> **WHAT YOU WILL DO**:
When the line containing "其中，Eclipse 被认为是广泛使用的 IDE，因为它是一个开放源代码，也允许它用于个人和企业目的。" appears in the data below, begin copying there and stop only after the line containing "Kibo Hutchinson 是".

> **SUPPLIED MATERIAL**:
====
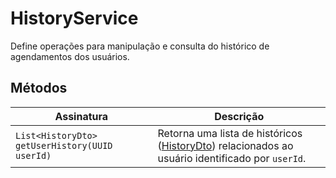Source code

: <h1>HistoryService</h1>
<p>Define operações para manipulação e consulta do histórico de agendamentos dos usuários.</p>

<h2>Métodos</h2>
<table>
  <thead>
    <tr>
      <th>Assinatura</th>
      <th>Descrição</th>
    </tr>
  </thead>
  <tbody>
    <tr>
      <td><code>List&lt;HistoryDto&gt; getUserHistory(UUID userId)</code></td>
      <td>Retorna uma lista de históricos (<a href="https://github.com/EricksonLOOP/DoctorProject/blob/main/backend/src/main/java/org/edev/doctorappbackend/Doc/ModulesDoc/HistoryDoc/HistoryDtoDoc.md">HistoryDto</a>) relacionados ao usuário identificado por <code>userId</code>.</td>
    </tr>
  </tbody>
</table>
====
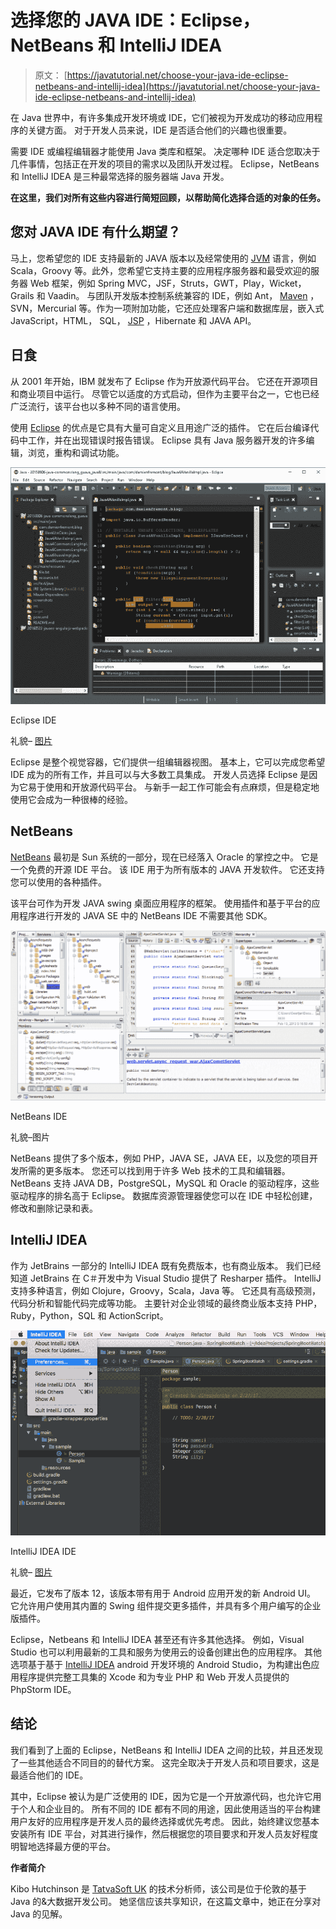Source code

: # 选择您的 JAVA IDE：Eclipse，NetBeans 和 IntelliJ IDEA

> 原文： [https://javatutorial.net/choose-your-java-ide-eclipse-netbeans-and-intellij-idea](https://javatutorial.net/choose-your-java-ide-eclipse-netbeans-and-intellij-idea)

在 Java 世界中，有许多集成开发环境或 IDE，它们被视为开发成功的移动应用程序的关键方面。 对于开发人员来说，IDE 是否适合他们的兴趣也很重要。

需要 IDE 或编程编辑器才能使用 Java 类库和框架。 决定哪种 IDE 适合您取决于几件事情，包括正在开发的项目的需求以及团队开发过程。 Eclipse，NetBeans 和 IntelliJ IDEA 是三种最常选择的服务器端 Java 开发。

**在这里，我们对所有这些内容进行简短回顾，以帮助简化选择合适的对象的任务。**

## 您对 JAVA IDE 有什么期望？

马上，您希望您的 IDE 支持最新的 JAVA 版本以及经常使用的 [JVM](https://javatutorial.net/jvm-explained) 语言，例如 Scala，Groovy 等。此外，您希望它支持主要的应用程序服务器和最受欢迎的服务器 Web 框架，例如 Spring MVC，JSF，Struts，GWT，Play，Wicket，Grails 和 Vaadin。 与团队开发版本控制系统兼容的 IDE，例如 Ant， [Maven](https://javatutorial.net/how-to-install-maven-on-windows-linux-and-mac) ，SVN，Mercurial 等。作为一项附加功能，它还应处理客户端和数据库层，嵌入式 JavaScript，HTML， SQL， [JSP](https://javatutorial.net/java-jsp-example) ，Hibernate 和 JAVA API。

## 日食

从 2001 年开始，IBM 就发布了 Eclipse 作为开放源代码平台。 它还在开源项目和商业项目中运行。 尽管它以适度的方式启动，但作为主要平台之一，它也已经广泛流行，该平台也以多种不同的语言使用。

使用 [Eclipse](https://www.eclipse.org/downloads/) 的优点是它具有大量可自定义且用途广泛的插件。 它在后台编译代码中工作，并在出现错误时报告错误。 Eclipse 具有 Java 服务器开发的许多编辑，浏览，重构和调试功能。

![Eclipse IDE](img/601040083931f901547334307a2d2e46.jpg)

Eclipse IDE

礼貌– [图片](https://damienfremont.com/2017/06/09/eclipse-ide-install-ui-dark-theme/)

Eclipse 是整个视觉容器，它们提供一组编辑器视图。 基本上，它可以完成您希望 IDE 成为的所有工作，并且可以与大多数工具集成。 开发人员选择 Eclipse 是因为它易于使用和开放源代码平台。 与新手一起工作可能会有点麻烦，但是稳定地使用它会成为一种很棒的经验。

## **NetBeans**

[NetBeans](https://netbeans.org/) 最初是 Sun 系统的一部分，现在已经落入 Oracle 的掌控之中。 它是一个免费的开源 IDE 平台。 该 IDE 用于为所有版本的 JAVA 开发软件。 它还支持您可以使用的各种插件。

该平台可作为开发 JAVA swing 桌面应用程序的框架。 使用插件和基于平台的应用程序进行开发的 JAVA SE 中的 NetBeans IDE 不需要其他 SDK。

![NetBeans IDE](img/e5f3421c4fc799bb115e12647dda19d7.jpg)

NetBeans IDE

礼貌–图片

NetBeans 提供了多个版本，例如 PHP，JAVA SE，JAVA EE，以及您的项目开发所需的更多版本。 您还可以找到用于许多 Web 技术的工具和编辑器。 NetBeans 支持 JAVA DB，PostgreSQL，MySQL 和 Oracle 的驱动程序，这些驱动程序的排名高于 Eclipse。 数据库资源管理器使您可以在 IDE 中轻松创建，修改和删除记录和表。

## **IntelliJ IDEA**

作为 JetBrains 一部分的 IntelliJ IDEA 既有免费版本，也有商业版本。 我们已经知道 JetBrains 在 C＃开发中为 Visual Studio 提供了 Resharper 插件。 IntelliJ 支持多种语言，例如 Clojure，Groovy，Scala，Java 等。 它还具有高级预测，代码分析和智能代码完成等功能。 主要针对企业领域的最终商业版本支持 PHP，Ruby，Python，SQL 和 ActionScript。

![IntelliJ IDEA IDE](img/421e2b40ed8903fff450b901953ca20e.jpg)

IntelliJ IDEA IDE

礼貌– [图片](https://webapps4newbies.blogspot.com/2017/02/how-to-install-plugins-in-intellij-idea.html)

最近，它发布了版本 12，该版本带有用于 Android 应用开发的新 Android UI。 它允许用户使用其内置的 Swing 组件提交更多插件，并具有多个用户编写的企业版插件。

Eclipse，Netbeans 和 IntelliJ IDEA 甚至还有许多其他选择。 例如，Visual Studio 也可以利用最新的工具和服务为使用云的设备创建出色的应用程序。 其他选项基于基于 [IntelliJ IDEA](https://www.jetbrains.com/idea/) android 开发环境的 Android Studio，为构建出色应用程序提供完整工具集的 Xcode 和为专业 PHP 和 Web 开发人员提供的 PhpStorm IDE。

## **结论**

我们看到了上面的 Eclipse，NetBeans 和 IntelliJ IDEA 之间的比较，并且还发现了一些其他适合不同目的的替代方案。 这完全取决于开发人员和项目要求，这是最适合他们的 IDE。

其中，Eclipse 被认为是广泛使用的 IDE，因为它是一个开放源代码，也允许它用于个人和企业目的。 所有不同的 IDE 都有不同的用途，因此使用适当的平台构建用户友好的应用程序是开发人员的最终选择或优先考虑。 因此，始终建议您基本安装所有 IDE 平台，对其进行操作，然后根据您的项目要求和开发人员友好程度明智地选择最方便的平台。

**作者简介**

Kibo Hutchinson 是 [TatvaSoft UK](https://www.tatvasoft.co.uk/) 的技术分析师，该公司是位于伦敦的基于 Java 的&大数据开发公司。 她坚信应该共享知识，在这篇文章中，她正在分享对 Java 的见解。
====
> **TASK SOLUTION**:
其中，Eclipse 被认为是广泛使用的 IDE，因为它是一个开放源代码，也允许它用于个人和企业目的。 所有不同的 IDE 都有不同的用途，因此使用适当的平台构建用户友好的应用程序是开发人员的最终选择或优先考虑。 因此，始终建议您基本安装所有 IDE 平台，对其进行操作，然后根据您的项目要求和开发人员友好程度明智地选择最方便的平台。

**作者简介**

Kibo Hutchinson 是 [TatvaSoft UK](https://www.tatvasoft.co.uk/) 的技术分析师，该公司是位于伦敦的基于 Java 的&大数据开发公司。 她坚信应该共享知识，在这篇文章中，她正在分享对 Java 的见解。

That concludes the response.